● EXERCISE DATA
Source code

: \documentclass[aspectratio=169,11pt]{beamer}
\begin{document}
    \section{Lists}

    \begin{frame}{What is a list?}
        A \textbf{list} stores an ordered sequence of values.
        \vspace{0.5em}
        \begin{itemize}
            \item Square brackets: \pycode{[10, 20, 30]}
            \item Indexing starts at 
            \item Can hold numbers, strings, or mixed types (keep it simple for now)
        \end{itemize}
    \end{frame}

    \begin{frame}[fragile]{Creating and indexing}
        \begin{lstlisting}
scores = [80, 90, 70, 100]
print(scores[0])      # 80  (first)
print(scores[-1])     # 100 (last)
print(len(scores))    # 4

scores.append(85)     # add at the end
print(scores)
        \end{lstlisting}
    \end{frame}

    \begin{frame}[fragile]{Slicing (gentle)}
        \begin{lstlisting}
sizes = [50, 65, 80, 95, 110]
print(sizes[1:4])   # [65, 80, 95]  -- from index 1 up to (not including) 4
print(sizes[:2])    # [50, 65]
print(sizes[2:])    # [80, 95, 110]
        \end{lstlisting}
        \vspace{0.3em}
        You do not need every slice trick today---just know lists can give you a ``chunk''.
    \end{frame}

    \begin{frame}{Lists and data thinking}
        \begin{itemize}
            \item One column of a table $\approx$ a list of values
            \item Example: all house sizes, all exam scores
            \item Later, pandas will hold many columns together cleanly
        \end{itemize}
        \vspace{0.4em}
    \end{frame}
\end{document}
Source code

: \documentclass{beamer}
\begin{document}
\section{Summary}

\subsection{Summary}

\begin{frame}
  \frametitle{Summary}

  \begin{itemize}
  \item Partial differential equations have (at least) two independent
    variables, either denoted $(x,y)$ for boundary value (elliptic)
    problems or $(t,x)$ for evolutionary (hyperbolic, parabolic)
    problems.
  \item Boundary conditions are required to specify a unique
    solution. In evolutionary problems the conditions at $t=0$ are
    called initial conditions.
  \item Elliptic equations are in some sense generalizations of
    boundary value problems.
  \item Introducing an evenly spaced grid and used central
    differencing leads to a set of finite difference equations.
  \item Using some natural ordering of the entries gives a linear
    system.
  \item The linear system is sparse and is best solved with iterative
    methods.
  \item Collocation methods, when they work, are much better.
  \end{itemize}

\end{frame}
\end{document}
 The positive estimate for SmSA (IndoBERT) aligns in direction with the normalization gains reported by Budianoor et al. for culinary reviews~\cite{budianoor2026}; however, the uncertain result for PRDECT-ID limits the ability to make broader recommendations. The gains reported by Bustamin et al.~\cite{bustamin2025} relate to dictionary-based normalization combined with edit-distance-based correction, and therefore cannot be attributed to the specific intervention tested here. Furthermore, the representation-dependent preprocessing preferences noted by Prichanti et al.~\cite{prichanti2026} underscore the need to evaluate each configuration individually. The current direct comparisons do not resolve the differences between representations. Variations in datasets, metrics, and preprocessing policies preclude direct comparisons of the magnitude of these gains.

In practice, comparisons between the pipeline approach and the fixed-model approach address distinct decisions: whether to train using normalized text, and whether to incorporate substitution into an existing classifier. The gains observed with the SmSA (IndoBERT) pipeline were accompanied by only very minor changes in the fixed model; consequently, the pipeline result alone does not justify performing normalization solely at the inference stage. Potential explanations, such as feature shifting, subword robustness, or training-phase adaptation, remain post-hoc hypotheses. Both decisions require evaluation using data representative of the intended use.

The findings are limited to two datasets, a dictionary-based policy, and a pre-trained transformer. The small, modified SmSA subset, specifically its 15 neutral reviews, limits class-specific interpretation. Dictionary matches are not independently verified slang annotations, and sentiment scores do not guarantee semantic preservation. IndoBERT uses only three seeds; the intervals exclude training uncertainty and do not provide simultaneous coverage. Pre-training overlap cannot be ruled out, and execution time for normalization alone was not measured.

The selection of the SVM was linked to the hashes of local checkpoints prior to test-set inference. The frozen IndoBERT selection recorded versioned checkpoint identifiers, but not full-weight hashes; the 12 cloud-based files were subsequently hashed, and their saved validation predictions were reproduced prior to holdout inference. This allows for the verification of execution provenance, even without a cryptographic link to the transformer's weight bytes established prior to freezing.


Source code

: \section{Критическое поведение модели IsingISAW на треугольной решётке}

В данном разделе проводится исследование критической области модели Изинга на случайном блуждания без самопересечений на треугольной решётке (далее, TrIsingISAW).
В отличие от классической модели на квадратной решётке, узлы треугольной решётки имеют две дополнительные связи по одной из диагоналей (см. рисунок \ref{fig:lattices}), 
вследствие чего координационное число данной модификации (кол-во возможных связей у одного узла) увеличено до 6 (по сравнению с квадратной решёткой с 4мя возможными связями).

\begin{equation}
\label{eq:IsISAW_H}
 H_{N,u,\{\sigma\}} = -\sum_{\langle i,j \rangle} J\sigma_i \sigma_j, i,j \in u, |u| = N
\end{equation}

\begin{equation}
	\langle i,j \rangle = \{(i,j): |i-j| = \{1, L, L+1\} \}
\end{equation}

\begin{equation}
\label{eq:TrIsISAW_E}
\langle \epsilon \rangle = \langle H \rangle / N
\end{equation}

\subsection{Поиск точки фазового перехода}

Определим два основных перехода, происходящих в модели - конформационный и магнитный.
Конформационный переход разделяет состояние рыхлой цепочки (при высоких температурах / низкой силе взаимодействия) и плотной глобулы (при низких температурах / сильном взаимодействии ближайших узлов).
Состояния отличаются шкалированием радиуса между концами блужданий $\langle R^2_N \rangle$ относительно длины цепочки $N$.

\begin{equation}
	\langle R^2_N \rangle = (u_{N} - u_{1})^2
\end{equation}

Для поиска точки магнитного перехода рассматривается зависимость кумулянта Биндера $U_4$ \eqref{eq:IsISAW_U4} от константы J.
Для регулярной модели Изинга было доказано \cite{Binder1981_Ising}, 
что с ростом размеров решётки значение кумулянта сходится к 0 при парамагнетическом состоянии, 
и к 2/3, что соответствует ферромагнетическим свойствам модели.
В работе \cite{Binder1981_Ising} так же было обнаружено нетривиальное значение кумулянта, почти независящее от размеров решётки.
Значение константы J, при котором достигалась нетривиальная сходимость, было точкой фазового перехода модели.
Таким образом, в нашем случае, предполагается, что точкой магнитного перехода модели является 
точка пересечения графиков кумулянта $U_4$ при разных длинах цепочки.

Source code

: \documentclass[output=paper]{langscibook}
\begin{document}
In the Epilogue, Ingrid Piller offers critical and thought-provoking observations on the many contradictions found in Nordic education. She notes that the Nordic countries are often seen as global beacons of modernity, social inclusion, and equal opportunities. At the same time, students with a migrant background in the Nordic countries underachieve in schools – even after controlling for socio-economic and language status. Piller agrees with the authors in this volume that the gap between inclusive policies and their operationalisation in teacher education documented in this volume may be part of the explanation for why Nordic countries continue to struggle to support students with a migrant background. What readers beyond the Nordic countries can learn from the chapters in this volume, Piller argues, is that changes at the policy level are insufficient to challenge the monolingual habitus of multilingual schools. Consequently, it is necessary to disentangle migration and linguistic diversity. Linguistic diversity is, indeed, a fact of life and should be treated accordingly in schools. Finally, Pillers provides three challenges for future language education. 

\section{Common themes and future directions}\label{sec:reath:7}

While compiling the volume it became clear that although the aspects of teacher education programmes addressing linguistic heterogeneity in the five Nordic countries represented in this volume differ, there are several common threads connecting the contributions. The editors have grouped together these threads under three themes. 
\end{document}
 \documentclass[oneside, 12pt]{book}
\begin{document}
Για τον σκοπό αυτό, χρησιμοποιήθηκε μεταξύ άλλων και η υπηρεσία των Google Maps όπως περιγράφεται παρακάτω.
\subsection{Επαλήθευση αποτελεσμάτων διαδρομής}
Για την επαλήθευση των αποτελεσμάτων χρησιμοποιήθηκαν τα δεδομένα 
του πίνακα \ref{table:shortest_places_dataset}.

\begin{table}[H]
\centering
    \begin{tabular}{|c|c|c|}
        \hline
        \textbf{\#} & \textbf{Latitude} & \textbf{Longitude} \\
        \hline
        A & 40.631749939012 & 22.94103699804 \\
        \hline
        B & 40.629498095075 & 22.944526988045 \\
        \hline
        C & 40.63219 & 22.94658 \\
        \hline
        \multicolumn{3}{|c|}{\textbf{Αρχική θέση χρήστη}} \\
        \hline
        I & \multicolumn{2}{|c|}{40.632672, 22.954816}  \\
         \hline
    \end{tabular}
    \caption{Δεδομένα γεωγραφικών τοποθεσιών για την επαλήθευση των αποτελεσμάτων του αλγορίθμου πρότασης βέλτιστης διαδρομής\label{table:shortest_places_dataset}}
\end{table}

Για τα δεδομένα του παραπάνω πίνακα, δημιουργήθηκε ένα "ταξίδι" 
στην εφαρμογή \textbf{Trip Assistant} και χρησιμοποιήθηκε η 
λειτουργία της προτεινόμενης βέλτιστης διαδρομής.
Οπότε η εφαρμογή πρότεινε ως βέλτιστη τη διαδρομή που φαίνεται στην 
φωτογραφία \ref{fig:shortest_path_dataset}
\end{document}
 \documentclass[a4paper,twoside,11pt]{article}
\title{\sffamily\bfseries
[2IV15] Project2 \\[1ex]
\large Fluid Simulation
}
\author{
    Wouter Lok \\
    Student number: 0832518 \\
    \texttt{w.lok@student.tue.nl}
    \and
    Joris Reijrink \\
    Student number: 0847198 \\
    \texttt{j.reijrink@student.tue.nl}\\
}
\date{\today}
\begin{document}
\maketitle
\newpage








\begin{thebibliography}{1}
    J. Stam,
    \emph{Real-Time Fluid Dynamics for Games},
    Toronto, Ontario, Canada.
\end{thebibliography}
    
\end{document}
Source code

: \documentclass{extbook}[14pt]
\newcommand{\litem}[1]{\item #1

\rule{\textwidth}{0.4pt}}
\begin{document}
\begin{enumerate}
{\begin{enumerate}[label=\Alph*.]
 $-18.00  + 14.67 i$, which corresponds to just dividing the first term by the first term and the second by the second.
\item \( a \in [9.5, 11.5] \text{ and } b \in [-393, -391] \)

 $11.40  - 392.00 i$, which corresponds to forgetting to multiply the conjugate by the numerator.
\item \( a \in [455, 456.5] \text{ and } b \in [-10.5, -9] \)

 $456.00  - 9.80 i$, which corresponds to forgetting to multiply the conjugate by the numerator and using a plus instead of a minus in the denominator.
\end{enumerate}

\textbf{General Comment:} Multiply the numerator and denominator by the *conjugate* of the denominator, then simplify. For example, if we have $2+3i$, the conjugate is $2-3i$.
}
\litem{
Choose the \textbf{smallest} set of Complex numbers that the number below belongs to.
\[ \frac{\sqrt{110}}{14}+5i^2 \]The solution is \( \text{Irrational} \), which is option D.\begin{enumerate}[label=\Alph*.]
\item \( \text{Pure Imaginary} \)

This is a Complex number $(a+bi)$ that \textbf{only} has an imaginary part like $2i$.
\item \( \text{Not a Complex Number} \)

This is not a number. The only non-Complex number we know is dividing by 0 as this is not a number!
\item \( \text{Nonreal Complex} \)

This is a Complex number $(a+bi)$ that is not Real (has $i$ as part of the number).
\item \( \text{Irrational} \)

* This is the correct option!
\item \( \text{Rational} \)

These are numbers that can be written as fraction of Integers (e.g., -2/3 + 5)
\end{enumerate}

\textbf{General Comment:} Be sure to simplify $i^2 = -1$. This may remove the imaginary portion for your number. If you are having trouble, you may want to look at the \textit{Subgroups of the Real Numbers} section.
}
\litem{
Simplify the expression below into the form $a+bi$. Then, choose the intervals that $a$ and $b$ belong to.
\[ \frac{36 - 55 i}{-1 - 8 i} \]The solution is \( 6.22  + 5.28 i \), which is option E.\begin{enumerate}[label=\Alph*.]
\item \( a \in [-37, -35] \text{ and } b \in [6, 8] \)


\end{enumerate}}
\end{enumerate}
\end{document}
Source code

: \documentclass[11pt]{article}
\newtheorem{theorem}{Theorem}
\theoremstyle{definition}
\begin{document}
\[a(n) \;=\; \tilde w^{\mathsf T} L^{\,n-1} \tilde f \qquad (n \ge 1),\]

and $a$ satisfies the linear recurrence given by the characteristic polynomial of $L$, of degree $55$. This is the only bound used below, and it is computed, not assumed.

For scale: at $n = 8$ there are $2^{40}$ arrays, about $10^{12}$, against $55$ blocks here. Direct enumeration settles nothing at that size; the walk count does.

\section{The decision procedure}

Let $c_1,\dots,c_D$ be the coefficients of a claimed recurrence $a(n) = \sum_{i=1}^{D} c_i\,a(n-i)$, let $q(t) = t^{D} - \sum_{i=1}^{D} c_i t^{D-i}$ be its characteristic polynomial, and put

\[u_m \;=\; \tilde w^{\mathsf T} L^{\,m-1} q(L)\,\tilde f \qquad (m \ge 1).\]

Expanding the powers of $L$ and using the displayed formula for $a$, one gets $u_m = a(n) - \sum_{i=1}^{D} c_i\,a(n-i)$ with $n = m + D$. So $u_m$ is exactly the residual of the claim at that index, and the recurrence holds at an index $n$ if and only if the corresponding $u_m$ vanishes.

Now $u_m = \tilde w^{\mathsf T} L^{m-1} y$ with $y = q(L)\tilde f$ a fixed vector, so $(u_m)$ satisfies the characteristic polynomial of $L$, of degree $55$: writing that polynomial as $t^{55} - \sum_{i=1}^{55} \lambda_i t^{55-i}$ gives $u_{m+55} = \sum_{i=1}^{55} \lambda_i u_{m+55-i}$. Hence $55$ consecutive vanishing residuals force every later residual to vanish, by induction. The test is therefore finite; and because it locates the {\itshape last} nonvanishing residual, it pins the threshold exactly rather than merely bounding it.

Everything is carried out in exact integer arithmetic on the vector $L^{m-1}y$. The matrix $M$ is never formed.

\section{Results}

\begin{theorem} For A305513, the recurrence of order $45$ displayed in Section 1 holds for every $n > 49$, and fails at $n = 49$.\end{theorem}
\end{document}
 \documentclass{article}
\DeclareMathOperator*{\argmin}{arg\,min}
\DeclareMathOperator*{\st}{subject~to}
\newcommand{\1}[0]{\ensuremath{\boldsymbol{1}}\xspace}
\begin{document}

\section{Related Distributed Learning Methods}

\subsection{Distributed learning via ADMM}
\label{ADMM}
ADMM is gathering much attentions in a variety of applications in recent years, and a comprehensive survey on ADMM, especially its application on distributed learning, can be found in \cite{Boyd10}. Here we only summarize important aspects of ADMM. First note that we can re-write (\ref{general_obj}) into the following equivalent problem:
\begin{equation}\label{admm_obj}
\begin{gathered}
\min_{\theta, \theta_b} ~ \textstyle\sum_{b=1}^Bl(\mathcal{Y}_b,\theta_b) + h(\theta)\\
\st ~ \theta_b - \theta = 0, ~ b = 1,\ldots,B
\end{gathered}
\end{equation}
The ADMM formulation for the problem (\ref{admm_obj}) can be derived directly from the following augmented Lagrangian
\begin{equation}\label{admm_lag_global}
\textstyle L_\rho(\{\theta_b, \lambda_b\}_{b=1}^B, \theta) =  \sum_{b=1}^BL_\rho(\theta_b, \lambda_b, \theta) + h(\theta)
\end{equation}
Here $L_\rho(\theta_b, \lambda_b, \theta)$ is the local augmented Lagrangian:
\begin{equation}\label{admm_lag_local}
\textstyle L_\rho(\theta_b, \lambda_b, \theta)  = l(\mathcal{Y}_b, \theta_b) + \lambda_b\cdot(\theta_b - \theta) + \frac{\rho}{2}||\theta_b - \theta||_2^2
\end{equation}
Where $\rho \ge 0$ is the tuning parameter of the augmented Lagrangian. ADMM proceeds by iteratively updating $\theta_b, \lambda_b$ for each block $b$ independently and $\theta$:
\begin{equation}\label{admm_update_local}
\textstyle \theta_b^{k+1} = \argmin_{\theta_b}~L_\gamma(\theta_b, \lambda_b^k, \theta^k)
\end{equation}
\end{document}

● WHAT IS NEEDED
Present each line from the listing that holds the string "πίνακα".

● ANSWER BOX
του πίνακα \ref{table:shortest_places_dataset}.
Για τα δεδομένα του παραπάνω πίνακα, δημιουργήθηκε ένα "ταξίδι" 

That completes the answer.